Manger bio
Face aux dégâts causés par l'agriculture intensive, la France aurait intérêt à se convertir massivement au bio. Mais cela implique aussi de manger et faire ses courses autrement.
Plus des deux tiers des Français déclarent consommer des produits bio au moins une fois par mois. Aussi, l’agriculture biologique, qui ne représentait que 1,9 % de la surface agricole en 2002, en représente aujourd’hui près de 5 %. Cela reste en dessous de la moyenne européenne (6,2 %) et loin derrière l’Italie (12 %), la Suède (17 %) ou l’Autriche (21 %).

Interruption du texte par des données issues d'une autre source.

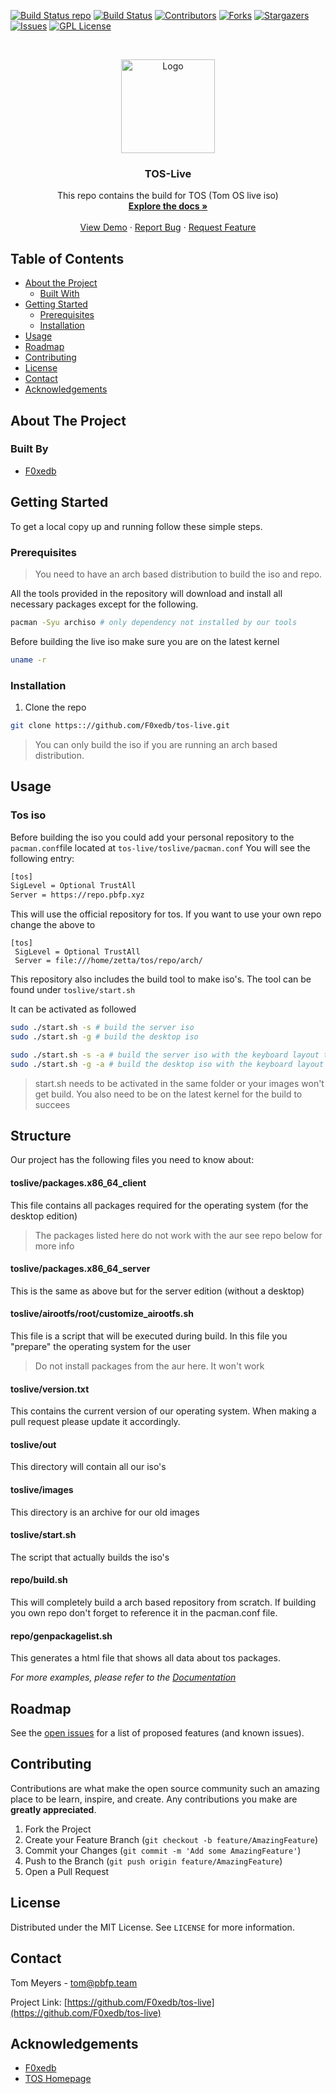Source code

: [![Build Status repo](https://jenkins.pbfp.xyz/buildStatus/icon?job=tos-repo&style=flat-square&subject=repo+build)](https://jenkins.pbfp.xyz/job/tos-repo/)
[![Build Status](https://jenkins.pbfp.xyz/buildStatus/icon?job=tos-iso&style=flat-square&subject=iso+build)](https://jenkins.pbfp.xyz/job/tos-iso/)
[![Contributors][contributors-shield]][contributors-url]
[![Forks][forks-shield]][forks-url]
[![Stargazers][stars-shield]][stars-url]
[![Issues][issues-shield]][issues-url]
[![GPL License][license-shield]][license-url]



<!-- PROJECT LOGO -->
<br />
<p align="center">
  <a href="https://github.com/F0xedb/tos-live">
    <img src="https://tos.pbfp.xyz/images/logo.svg" alt="Logo" width="150" height="150">
  </a>

  <h3 align="center">TOS-Live</h3>

  <p align="center">
    This repo contains the build for TOS (Tom OS live iso)
    <br />
    <a href="https://github.com/F0Xedb/repo"><strong>Explore the docs »</strong></a>
    <br />
    <br />
    <a href="https://github.com/F0xedb/repo">View Demo</a>
    ·
    <a href="https://github.com/F0xedb/repo/issues">Report Bug</a>
    ·
    <a href="https://github.com/F0xedb/repo/issues">Request Feature</a>
  </p>
</p>


<!-- TABLE OF CONTENTS -->
## Table of Contents

* [About the Project](#about-the-project)
  * [Built With](#built-with)
* [Getting Started](#getting-started)
  * [Prerequisites](#prerequisites)
  * [Installation](#installation)
* [Usage](#usage)
* [Roadmap](#roadmap)
* [Contributing](#contributing)
* [License](#license)
* [Contact](#contact)
* [Acknowledgements](#acknowledgements)



<!-- ABOUT THE PROJECT -->
## About The Project

### Built By

* [F0xedb](https://www.pbfp.xyz)


<!-- GETTING STARTED -->
## Getting Started

To get a local copy up and running follow these simple steps.

### Prerequisites

> You need to have an arch based distribution to build the iso and repo.

All the tools provided in the repository will download and install all necessary packages except for the following.

```bash
pacman -Syu archiso # only dependency not installed by our tools
```

Before building the live iso make sure you are on the latest kernel 

```sh
uname -r
```



### Installation
 
1. Clone the repo
```sh
git clone https:://github.com/F0xedb/tos-live.git
```

> You can only build the iso if you are running an arch based distribution.


## Usage

### Tos iso

Before building the iso you could add your personal repository to the `pacman.conf`file located at `tos-live/toslive/pacman.conf`
You will see the following entry:

```bash
[tos]
SigLevel = Optional TrustAll
Server = https://repo.pbfp.xyz
```

This will use the official repository for tos. If you want to use your own repo change the above to

```
[tos]
 SigLevel = Optional TrustAll
 Server = file:///home/zetta/tos/repo/arch/
```

This repository also includes the build tool to make iso's. The tool can be found under `toslive/start.sh`

It can be activated as followed
```bash
sudo ./start.sh -s # build the server iso
sudo ./start.sh -g # build the desktop iso

sudo ./start.sh -s -a # build the server iso with the keyboard layout to azert
sudo ./start.sh -g -a # build the desktop iso with the keyboard layout to qwerty
```
> start.sh needs to be activated in the same folder or your images won't get build. You also need to be on the latest kernel for the build to succees


## Structure
Our project has the following files you need to know about:

#### toslive/packages.x86_64_client
This file contains all packages required for the operating system (for the desktop edition)
> The packages listed here do not work with the aur see repo below for more info


#### toslive/packages.x86_64_server
This is the same as above but for the server edition (without a desktop)


#### toslive/airootfs/root/customize_airootfs.sh
This file is a script that will be executed during build. In this file you "prepare" the operating system for the user
> Do not install packages from the aur here. It won't work

#### toslive/version.txt
This contains the current version of our operating system. When making a pull request please update it accordingly.

#### toslive/out
This directory will contain all our iso's

#### toslive/images
This directory is an archive for our old images

#### toslive/start.sh
The script that actually builds the iso's

#### repo/build.sh
This will completely build a arch based repository from scratch. If building you own repo don't forget to reference it in the pacman.conf file.

#### repo/genpackagelist.sh
This generates a html file that shows all data about tos packages.

_For more examples, please refer to the [Documentation](https://github.com/F0xedb/tos-live/wiki)_


<!-- ROADMAP -->
## Roadmap

See the [open issues](https://github.com/F0xedb/tos-live/issues) for a list of proposed features (and known issues).



<!-- CONTRIBUTING -->
## Contributing

Contributions are what make the open source community such an amazing place to be learn, inspire, and create. Any contributions you make are **greatly appreciated**.

1. Fork the Project
2. Create your Feature Branch (`git checkout -b feature/AmazingFeature`)
3. Commit your Changes (`git commit -m 'Add some AmazingFeature'`)
4. Push to the Branch (`git push origin feature/AmazingFeature`)
5. Open a Pull Request



<!-- LICENSE -->
## License

Distributed under the MIT License. See `LICENSE` for more information.



<!-- CONTACT -->
## Contact

Tom Meyers - tom@pbfp.team

Project Link: [https://github.com/F0xedb/tos-live](https://github.com/F0xedb/tos-live)



<!-- ACKNOWLEDGEMENTS -->
## Acknowledgements

* [F0xedb](https://www.pbfp.xyz)
* [TOS Homepage](https://tos.pbfp.xyz)





<!-- MARKDOWN LINKS & IMAGES -->
<!-- https://www.markdownguide.org/basic-syntax/#reference-style-links -->
[contributors-shield]: https://img.shields.io/github/contributors/F0xedb/tos-live.svg?style=flat-square
[contributors-url]: https://github.com/F0xedb/tos-live/graphs/contributors
[forks-shield]: https://img.shields.io/github/forks/F0xedb/tos-live.svg?style=flat-square
[forks-url]: https://github.com/oF0xedb/tos-live/network/members
[stars-shield]: https://img.shields.io/github/stars/F0xedb/tos-live.svg?style=flat-square
[stars-url]: https://github.com/F0xedb/tos-live/stargazers
[issues-shield]: https://img.shields.io/github/issues/F0xedb/tos-live.svg?style=flat-square
[issues-url]: https://github.com/F0xedb/tos-live/issues
[license-shield]: https://img.shields.io/github/license/F0xedb/tos-live.svg?style=flat-square
[license-url]: https://github.com/F0xedb/tos-live/blob/master/LICENSE.txt
[product-screenshot]: https://tos.pbfp.xyz/images/logo.svg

Mais la dynamique est entretenue par la forte demande des consommateurs (environ + 15 % en 2015 et + 21 % en 2016) et un vif intérêt des collectivités territoriales. Aujourd’hui, les trois quarts de cette demande sont couverts par la production nationale (les importations étant pour moitié des produits tropicaux).
Le bio est donc un facteur de développement local. Mais ses bénéfices sociaux et environnementaux sont fortement sous-estimés. Si les pollutions par les engrais azotés et les produits phytosanitaires coûteraient en effet chaque année entre 0,9 et 2,9 milliards d’euros [1], les externalités positives comme l’intensité en emplois (une intensité de près de 60 % plus importante que pour l’agriculture conventionnelle, selon l’Agence Bio [2]) et la santé publique ne sont pas intégrées dans les calculs des décideurs.
Enveloppe épuisée
Certes, en bio, les rendements sont moindres qu’en agriculture conventionnelle, de l’ordre de 20 % en moyenne mondiale, avec d’énormes disparités selon les cultures et les situations. Ainsi, en France, où les performances agricoles reposent largement sur l’usage de la chimie, les rendements d’un hectare de blé peuvent varier du simple au double selon qu’il est bio ou non. Mais si nous sommes à la traîne par rapport à l’objectif de 20 % de surface agricole utilisée en bio à atteindre en 2020, défini en 2009 lors du Grenelle de l’environnement, c’est surtout parce que les aides à la conversion demeurent trop faibles. « Les enveloppes prévues en 2017 pour aider les agriculteurs à passer en bio ont déjà été dépensées dans presque toutes les régions », note Stéphanie Pageot, présidente de la Fnab, la Fédération nationale de l’agriculture biologique.
La distribution de produits alimentaires bio fait néanmoins partie des rares secteurs économiques qui connaissent une croissance à deux chiffres. Selon l’Agence Bio, les ventes ont progressé de 22,5 % en 2016 dans les grandes surfaces, lesquelles sont aujourd’hui le premier lieu d’achat de ces produits en France. La progression est même supérieure à 23 % en moyenne chez les distributeurs spécialisés comme Biocoop, La Vie Claire ou Naturalia.
Mais comment s’y retrouver au milieu des différents logos, mentions et autres labels bio ? Et concrètement, où s’approvisionner ? C’est le plus souvent aux lettres AB que les consommateurs français repèrent les produits. Pourtant, ce symbole est une simple survivance : depuis 2009, c’est en effet un cahier des charges européen, assorti d’un autre logo (une feuille étoilée sur fond vert), qui définit les normes appliquées en agriculture bio et s’impose à tous les pays de l’Union européenne.